Re: Should the UTF-8 BOM trump overriding via HTTP or by users?

Leif Halvard Silli scripsit:

> So, you mean: it is a step before the doc is fed to the parser?

Yes.

> I don't see how this is different from what Safari and IE do when they 
> override the HTTP header whenever they see the UTF-8 BOM.

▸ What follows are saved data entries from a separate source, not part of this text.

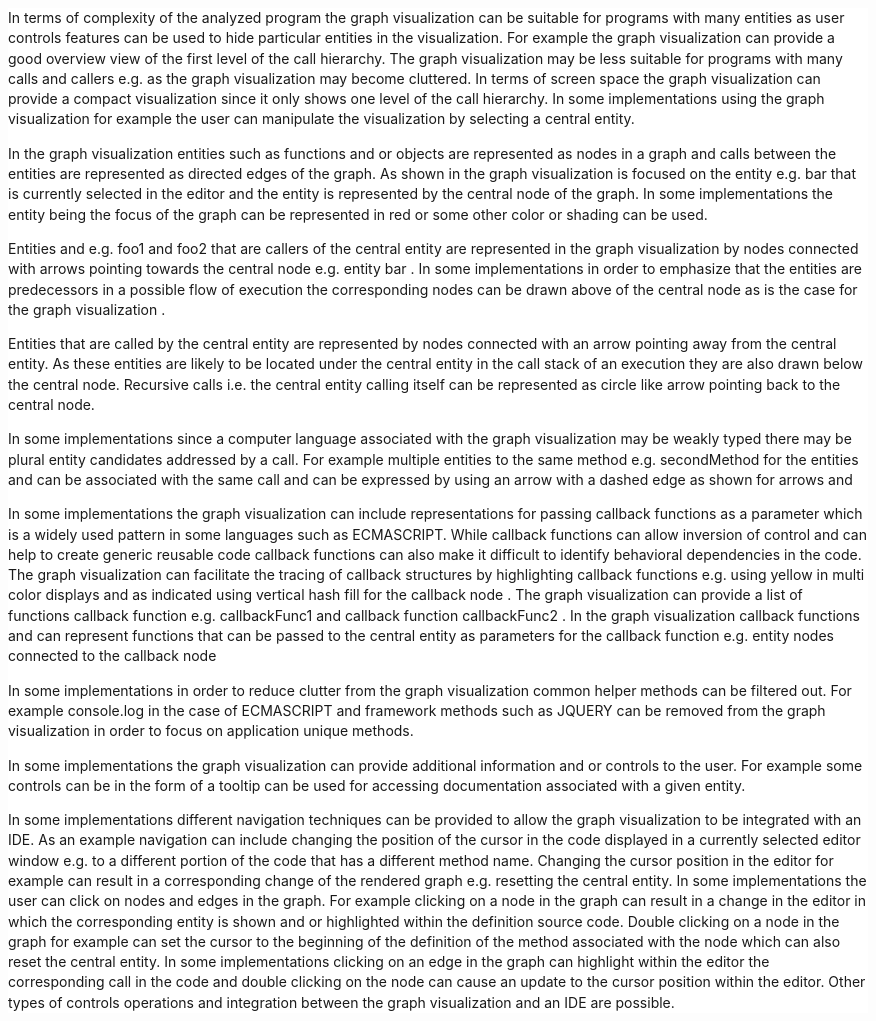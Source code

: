 In terms of complexity of the analyzed program the graph visualization can be suitable for programs with many entities as user controls features can be used to hide particular entities in the visualization. For example the graph visualization can provide a good overview view of the first level of the call hierarchy. The graph visualization may be less suitable for programs with many calls and callers e.g. as the graph visualization may become cluttered. In terms of screen space the graph visualization can provide a compact visualization since it only shows one level of the call hierarchy. In some implementations using the graph visualization for example the user can manipulate the visualization by selecting a central entity.

In the graph visualization entities such as functions and or objects are represented as nodes in a graph and calls between the entities are represented as directed edges of the graph. As shown in the graph visualization is focused on the entity e.g. bar that is currently selected in the editor and the entity is represented by the central node of the graph. In some implementations the entity being the focus of the graph can be represented in red or some other color or shading can be used.

Entities and e.g. foo1 and foo2 that are callers of the central entity are represented in the graph visualization by nodes connected with arrows pointing towards the central node e.g. entity bar . In some implementations in order to emphasize that the entities are predecessors in a possible flow of execution the corresponding nodes can be drawn above of the central node as is the case for the graph visualization .

Entities that are called by the central entity are represented by nodes connected with an arrow pointing away from the central entity. As these entities are likely to be located under the central entity in the call stack of an execution they are also drawn below the central node. Recursive calls i.e. the central entity calling itself can be represented as circle like arrow pointing back to the central node.

In some implementations since a computer language associated with the graph visualization may be weakly typed there may be plural entity candidates addressed by a call. For example multiple entities to the same method e.g. secondMethod for the entities and can be associated with the same call and can be expressed by using an arrow with a dashed edge as shown for arrows and

In some implementations the graph visualization can include representations for passing callback functions as a parameter which is a widely used pattern in some languages such as ECMASCRIPT. While callback functions can allow inversion of control and can help to create generic reusable code callback functions can also make it difficult to identify behavioral dependencies in the code. The graph visualization can facilitate the tracing of callback structures by highlighting callback functions e.g. using yellow in multi color displays and as indicated using vertical hash fill for the callback node . The graph visualization can provide a list of functions callback function e.g. callbackFunc1 and callback function callbackFunc2 . In the graph visualization callback functions and can represent functions that can be passed to the central entity as parameters for the callback function e.g. entity nodes connected to the callback node

In some implementations in order to reduce clutter from the graph visualization common helper methods can be filtered out. For example console.log in the case of ECMASCRIPT and framework methods such as JQUERY can be removed from the graph visualization in order to focus on application unique methods.

In some implementations the graph visualization can provide additional information and or controls to the user. For example some controls can be in the form of a tooltip can be used for accessing documentation associated with a given entity.

In some implementations different navigation techniques can be provided to allow the graph visualization to be integrated with an IDE. As an example navigation can include changing the position of the cursor in the code displayed in a currently selected editor window e.g. to a different portion of the code that has a different method name. Changing the cursor position in the editor for example can result in a corresponding change of the rendered graph e.g. resetting the central entity. In some implementations the user can click on nodes and edges in the graph. For example clicking on a node in the graph can result in a change in the editor in which the corresponding entity is shown and or highlighted within the definition source code. Double clicking on a node in the graph for example can set the cursor to the beginning of the definition of the method associated with the node which can also reset the central entity. In some implementations clicking on an edge in the graph can highlight within the editor the corresponding call in the code and double clicking on the node can cause an update to the cursor position within the editor. Other types of controls operations and integration between the graph visualization and an IDE are possible.

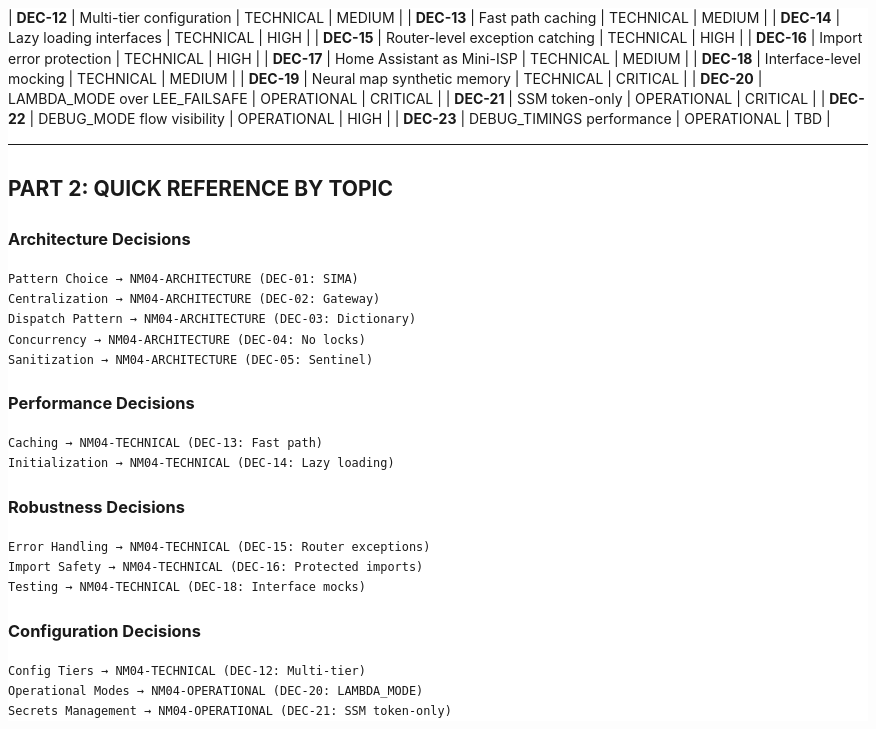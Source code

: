 | **DEC-12** | Multi-tier configuration | TECHNICAL | MEDIUM |
| **DEC-13** | Fast path caching | TECHNICAL | MEDIUM |
| **DEC-14** | Lazy loading interfaces | TECHNICAL | HIGH |
| **DEC-15** | Router-level exception catching | TECHNICAL | HIGH |
| **DEC-16** | Import error protection | TECHNICAL | HIGH |
| **DEC-17** | Home Assistant as Mini-ISP | TECHNICAL | MEDIUM |
| **DEC-18** | Interface-level mocking | TECHNICAL | MEDIUM |
| **DEC-19** | Neural map synthetic memory | TECHNICAL | CRITICAL |
| **DEC-20** | LAMBDA_MODE over LEE_FAILSAFE | OPERATIONAL | CRITICAL |
| **DEC-21** | SSM token-only | OPERATIONAL | CRITICAL |
| **DEC-22** | DEBUG_MODE flow visibility | OPERATIONAL | HIGH |
| **DEC-23** | DEBUG_TIMINGS performance | OPERATIONAL | TBD |

---

## PART 2: QUICK REFERENCE BY TOPIC

### Architecture Decisions
```
Pattern Choice → NM04-ARCHITECTURE (DEC-01: SIMA)
Centralization → NM04-ARCHITECTURE (DEC-02: Gateway)
Dispatch Pattern → NM04-ARCHITECTURE (DEC-03: Dictionary)
Concurrency → NM04-ARCHITECTURE (DEC-04: No locks)
Sanitization → NM04-ARCHITECTURE (DEC-05: Sentinel)
```

### Performance Decisions
```
Caching → NM04-TECHNICAL (DEC-13: Fast path)
Initialization → NM04-TECHNICAL (DEC-14: Lazy loading)
```

### Robustness Decisions
```
Error Handling → NM04-TECHNICAL (DEC-15: Router exceptions)
Import Safety → NM04-TECHNICAL (DEC-16: Protected imports)
Testing → NM04-TECHNICAL (DEC-18: Interface mocks)
```

### Configuration Decisions
```
Config Tiers → NM04-TECHNICAL (DEC-12: Multi-tier)
Operational Modes → NM04-OPERATIONAL (DEC-20: LAMBDA_MODE)
Secrets Management → NM04-OPERATIONAL (DEC-21: SSM token-only)
```
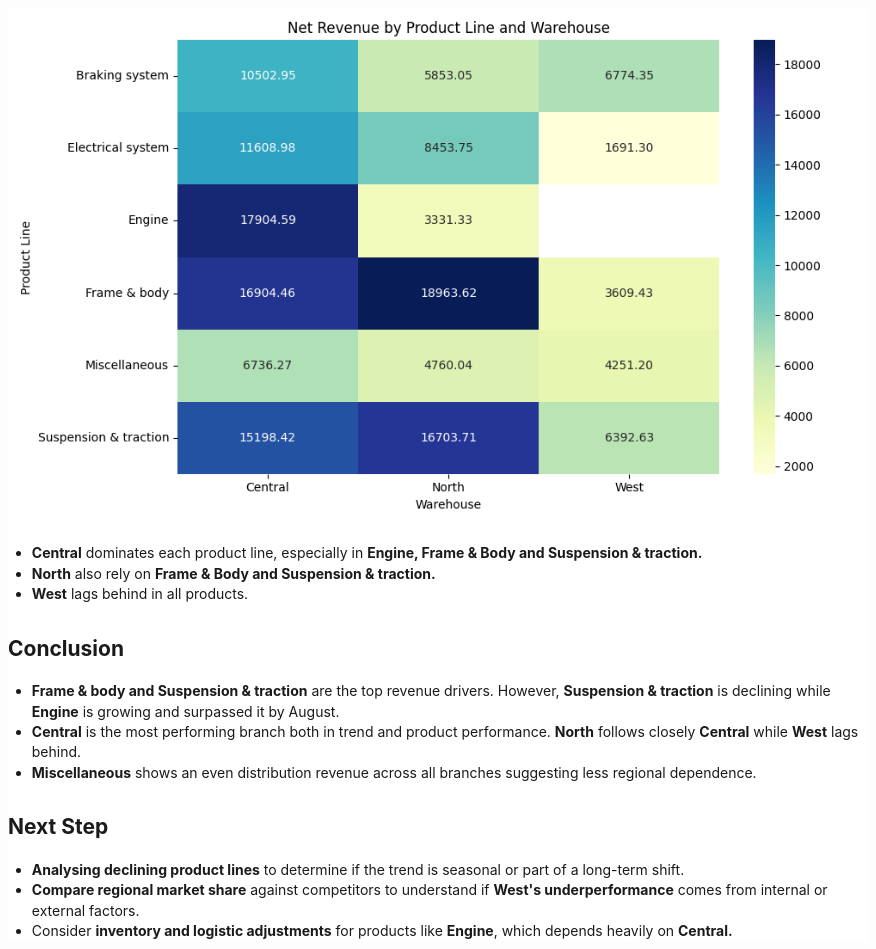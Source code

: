 ![line](docs/heatmap_warehouse_product.png)

- **Central** dominates each product line, especially in **Engine, Frame & Body and Suspension & traction.**
- **North** also rely on **Frame & Body and Suspension & traction.**
- **West** lags behind in all products.

## Conclusion

- **Frame & body and Suspension & traction** are the top revenue drivers. However, **Suspension & traction** is declining while **Engine** is growing and surpassed it by August.
- **Central** is the most performing branch both in trend and product performance. **North** follows closely **Central** while **West** lags behind. 
- **Miscellaneous** shows an even distribution revenue across all branches suggesting less regional dependence.  

## Next Step
- **Analysing declining product lines** to determine if the trend is seasonal or part of a long-term shift.
- **Compare regional market share** against competitors to understand if **West's underperformance** comes from internal or external factors.
- Consider **inventory and logistic adjustments** for products like **Engine**, which depends heavily on **Central.**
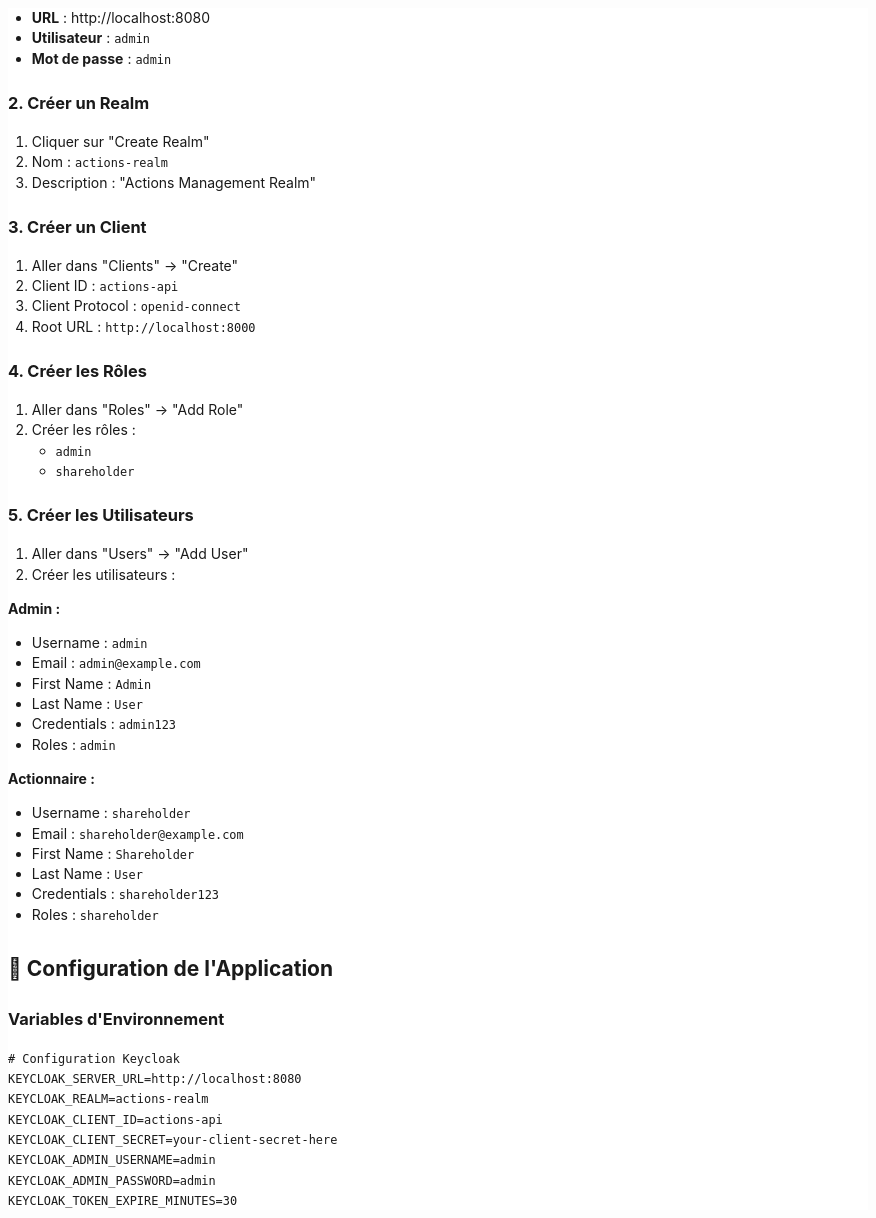 - **URL** : http://localhost:8080
- **Utilisateur** : `admin`
- **Mot de passe** : `admin`

### 2. Créer un Realm

1. Cliquer sur "Create Realm"
2. Nom : `actions-realm`
3. Description : "Actions Management Realm"

### 3. Créer un Client

1. Aller dans "Clients" → "Create"
2. Client ID : `actions-api`
3. Client Protocol : `openid-connect`
4. Root URL : `http://localhost:8000`

### 4. Créer les Rôles

1. Aller dans "Roles" → "Add Role"
2. Créer les rôles :
   - `admin`
   - `shareholder`

### 5. Créer les Utilisateurs

1. Aller dans "Users" → "Add User"
2. Créer les utilisateurs :

**Admin :**
- Username : `admin`
- Email : `admin@example.com`
- First Name : `Admin`
- Last Name : `User`
- Credentials : `admin123`
- Roles : `admin`

**Actionnaire :**
- Username : `shareholder`
- Email : `shareholder@example.com`
- First Name : `Shareholder`
- Last Name : `User`
- Credentials : `shareholder123`
- Roles : `shareholder`

## 🔧 Configuration de l'Application

### Variables d'Environnement

```env
# Configuration Keycloak
KEYCLOAK_SERVER_URL=http://localhost:8080
KEYCLOAK_REALM=actions-realm
KEYCLOAK_CLIENT_ID=actions-api
KEYCLOAK_CLIENT_SECRET=your-client-secret-here
KEYCLOAK_ADMIN_USERNAME=admin
KEYCLOAK_ADMIN_PASSWORD=admin
KEYCLOAK_TOKEN_EXPIRE_MINUTES=30
```
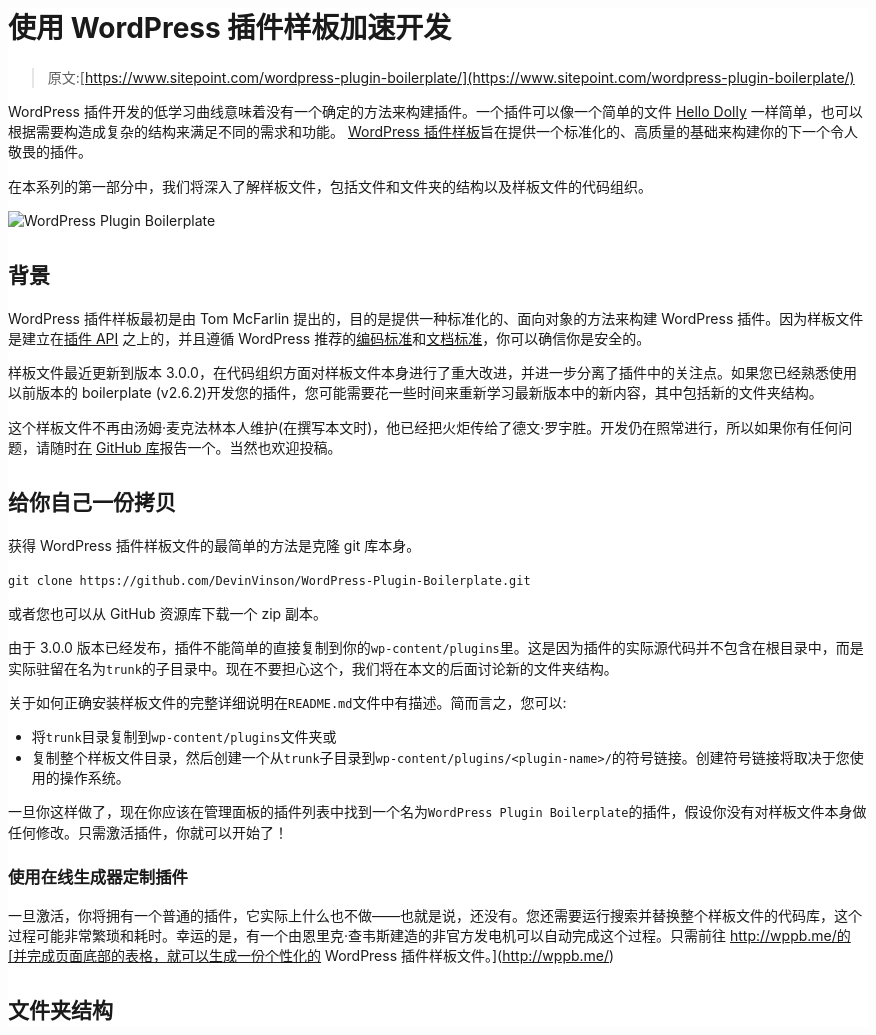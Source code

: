 # 使用 WordPress 插件样板加速开发

> 原文:[https://www.sitepoint.com/wordpress-plugin-boilerplate/](https://www.sitepoint.com/wordpress-plugin-boilerplate/)

WordPress 插件开发的低学习曲线意味着没有一个确定的方法来构建插件。一个插件可以像一个简单的文件 [Hello Dolly](https://wordpress.org/plugins/hello-dolly/) 一样简单，也可以根据需要构造成复杂的结构来满足不同的需求和功能。 [WordPress 插件样板](http://wppb.io/)旨在提供一个标准化的、高质量的基础来构建你的下一个令人敬畏的插件。

在本系列的第一部分中，我们将深入了解样板文件，包括文件和文件夹的结构以及样板文件的代码组织。

![WordPress Plugin Boilerplate](../Images/eaae2faaa3e7092d1ddd897aecc53ef2.png)

## 背景

WordPress 插件样板最初是由 Tom McFarlin 提出的，目的是提供一种标准化的、面向对象的方法来构建 WordPress 插件。因为样板文件是建立在[插件 API](https://codex.wordpress.org/Plugin_API) 之上的，并且遵循 WordPress 推荐的[编码标准](https://codex.wordpress.org/WordPress_Coding_Standards)和[文档标准](https://make.wordpress.org/core/handbook/inline-documentation-standards/)，你可以确信你是安全的。

样板文件最近更新到版本 3.0.0，在代码组织方面对样板文件本身进行了重大改进，并进一步分离了插件中的关注点。如果您已经熟悉使用以前版本的 boilerplate (v2.6.2)开发您的插件，您可能需要花一些时间来重新学习最新版本中的新内容，其中包括新的文件夹结构。

这个样板文件不再由汤姆·麦克法林本人维护(在撰写本文时)，他已经把火炬传给了德文·罗宇胜。开发仍在照常进行，所以如果你有任何问题，请随时[在](https://github.com/DevinVinson/WordPress-Plugin-Boilerplate/issues) [GitHub 库](https://github.com/DevinVinson/WordPress-Plugin-Boilerplate)报告一个。当然也欢迎投稿。

## 给你自己一份拷贝

获得 WordPress 插件样板文件的最简单的方法是克隆 git 库本身。

```
git clone https://github.com/DevinVinson/WordPress-Plugin-Boilerplate.git
```

或者您也可以从 GitHub 资源库下载一个 zip 副本。

由于 3.0.0 版本已经发布，插件不能简单的直接复制到你的`wp-content/plugins`里。这是因为插件的实际源代码并不包含在根目录中，而是实际驻留在名为`trunk`的子目录中。现在不要担心这个，我们将在本文的后面讨论新的文件夹结构。

关于如何正确安装样板文件的完整详细说明在`README.md`文件中有描述。简而言之，您可以:

*   将`trunk`目录复制到`wp-content/plugins`文件夹或
*   复制整个样板文件目录，然后创建一个从`trunk`子目录到`wp-content/plugins/<plugin-name>/`的符号链接。创建符号链接将取决于您使用的操作系统。

一旦你这样做了，现在你应该在管理面板的插件列表中找到一个名为`WordPress Plugin Boilerplate`的插件，假设你没有对样板文件本身做任何修改。只需激活插件，你就可以开始了！

### 使用在线生成器定制插件

一旦激活，你将拥有一个普通的插件，它实际上什么也不做——也就是说，还没有。您还需要运行搜索并替换整个样板文件的代码库，这个过程可能非常繁琐和耗时。幸运的是，有一个由恩里克·查韦斯建造的非官方发电机可以自动完成这个过程。只需前往 http://wppb.me/的[并完成页面底部的表格，就可以生成一份个性化的 WordPress 插件样板文件。](http://wppb.me/)

## 文件夹结构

My algorithm is a "file" algorithm; it doesn't know anything about HTTP
headers.

> (Firefox 
> behave as your algorithm, for the file:// protocol.)

Good.  :-)

> >> XML describes normative "fatal error" situations related to encoding:
> >> 
> >> 1. When external encoding info is absent: a) A processor fed with an
> >> entity whose encoding differs from the info in the XML declaration.
> > 
> > This is not actually testable: bad encoding will at best produce an
> > error related to 4 below.
> 
> There is no necessarily need for test (that is: step 4 is not always 
> needed). It can be a matter comparing the encoding labels. Because: 
> First the parser determines the encoding. And if it uses the BOM to 
> determine the encoding, and thereafter discovers that the XML encoding 
> declaration says "KOI8-R" , then we have the "fatal error" situation. 

True.

> But does any XML parser obey this rule? At least Webkit, Opera, Firefox 
> do not. They instead accept the BOM and ignore the XML encoding 
> declaratation. (Exception: if the encoding in the declaration is an 
> unknown encoding, then Webkit shows fatal error - but this is actually 
> 3 - see below.)

Those are XML parsers inside browsers, which I know little about.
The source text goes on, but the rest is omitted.